A full and exact copy of the listing that follows is needed.

Segment Start: Source material

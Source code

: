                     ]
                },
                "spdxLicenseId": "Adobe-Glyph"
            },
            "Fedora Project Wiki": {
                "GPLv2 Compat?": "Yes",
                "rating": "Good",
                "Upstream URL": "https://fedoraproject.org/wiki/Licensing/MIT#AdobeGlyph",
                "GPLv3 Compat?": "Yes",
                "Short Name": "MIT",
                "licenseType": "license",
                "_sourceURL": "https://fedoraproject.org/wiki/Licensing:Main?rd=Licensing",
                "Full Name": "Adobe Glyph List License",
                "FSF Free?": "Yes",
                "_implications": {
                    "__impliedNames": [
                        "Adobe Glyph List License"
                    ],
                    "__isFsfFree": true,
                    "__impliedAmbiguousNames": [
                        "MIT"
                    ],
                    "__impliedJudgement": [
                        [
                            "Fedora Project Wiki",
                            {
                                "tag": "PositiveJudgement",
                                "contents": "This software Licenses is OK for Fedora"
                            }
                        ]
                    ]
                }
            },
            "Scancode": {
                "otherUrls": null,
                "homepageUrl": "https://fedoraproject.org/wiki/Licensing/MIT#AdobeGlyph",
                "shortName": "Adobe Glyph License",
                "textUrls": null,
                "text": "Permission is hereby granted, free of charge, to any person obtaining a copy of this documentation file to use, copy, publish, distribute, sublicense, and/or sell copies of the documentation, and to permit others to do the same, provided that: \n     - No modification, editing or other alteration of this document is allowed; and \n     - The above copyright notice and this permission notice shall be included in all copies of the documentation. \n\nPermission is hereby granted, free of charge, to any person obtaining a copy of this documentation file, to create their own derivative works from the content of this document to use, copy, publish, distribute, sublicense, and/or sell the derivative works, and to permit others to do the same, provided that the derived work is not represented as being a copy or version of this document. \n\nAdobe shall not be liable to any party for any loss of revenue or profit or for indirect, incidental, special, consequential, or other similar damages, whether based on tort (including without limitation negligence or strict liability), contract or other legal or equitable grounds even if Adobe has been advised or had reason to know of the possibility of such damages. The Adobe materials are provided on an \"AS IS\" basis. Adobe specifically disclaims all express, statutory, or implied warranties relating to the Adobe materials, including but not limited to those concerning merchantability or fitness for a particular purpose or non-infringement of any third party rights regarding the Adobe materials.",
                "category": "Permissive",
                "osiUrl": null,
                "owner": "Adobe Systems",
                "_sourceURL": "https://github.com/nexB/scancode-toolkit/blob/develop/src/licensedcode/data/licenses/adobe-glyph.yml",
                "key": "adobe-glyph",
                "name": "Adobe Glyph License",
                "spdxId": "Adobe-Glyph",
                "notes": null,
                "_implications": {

Segment End: Source material

### Solution
Source code

:                     ]
                },
                "spdxLicenseId": "Adobe-Glyph"
            },
            "Fedora Project Wiki": {
                "GPLv2 Compat?": "Yes",
                "rating": "Good",
                "Upstream URL": "https://fedoraproject.org/wiki/Licensing/MIT#AdobeGlyph",
                "GPLv3 Compat?": "Yes",
                "Short Name": "MIT",
                "licenseType": "license",
                "_sourceURL": "https://fedoraproject.org/wiki/Licensing:Main?rd=Licensing",
                "Full Name": "Adobe Glyph List License",
                "FSF Free?": "Yes",
                "_implications": {
                    "__impliedNames": [
                        "Adobe Glyph List License"
                    ],
                    "__isFsfFree": true,
                    "__impliedAmbiguousNames": [
                        "MIT"
                    ],
                    "__impliedJudgement": [
                        [
                            "Fedora Project Wiki",
                            {
                                "tag": "PositiveJudgement",
                                "contents": "This software Licenses is OK for Fedora"
                            }
                        ]
                    ]
                }
            },
            "Scancode": {
                "otherUrls": null,
                "homepageUrl": "https://fedoraproject.org/wiki/Licensing/MIT#AdobeGlyph",
                "shortName": "Adobe Glyph License",
                "textUrls": null,
                "text": "Permission is hereby granted, free of charge, to any person obtaining a copy of this documentation file to use, copy, publish, distribute, sublicense, and/or sell copies of the documentation, and to permit others to do the same, provided that: \n     - No modification, editing or other alteration of this document is allowed; and \n     - The above copyright notice and this permission notice shall be included in all copies of the documentation. \n\nPermission is hereby granted, free of charge, to any person obtaining a copy of this documentation file, to create their own derivative works from the content of this document to use, copy, publish, distribute, sublicense, and/or sell the derivative works, and to permit others to do the same, provided that the derived work is not represented as being a copy or version of this document. \n\nAdobe shall not be liable to any party for any loss of revenue or profit or for indirect, incidental, special, consequential, or other similar damages, whether based on tort (including without limitation negligence or strict liability), contract or other legal or equitable grounds even if Adobe has been advised or had reason to know of the possibility of such damages. The Adobe materials are provided on an \"AS IS\" basis. Adobe specifically disclaims all express, statutory, or implied warranties relating to the Adobe materials, including but not limited to those concerning merchantability or fitness for a particular purpose or non-infringement of any third party rights regarding the Adobe materials.",
                "category": "Permissive",
                "osiUrl": null,
                "owner": "Adobe Systems",
                "_sourceURL": "https://github.com/nexB/scancode-toolkit/blob/develop/src/licensedcode/data/licenses/adobe-glyph.yml",
                "key": "adobe-glyph",
                "name": "Adobe Glyph License",
                "spdxId": "Adobe-Glyph",
                "notes": null,
                "_implications": {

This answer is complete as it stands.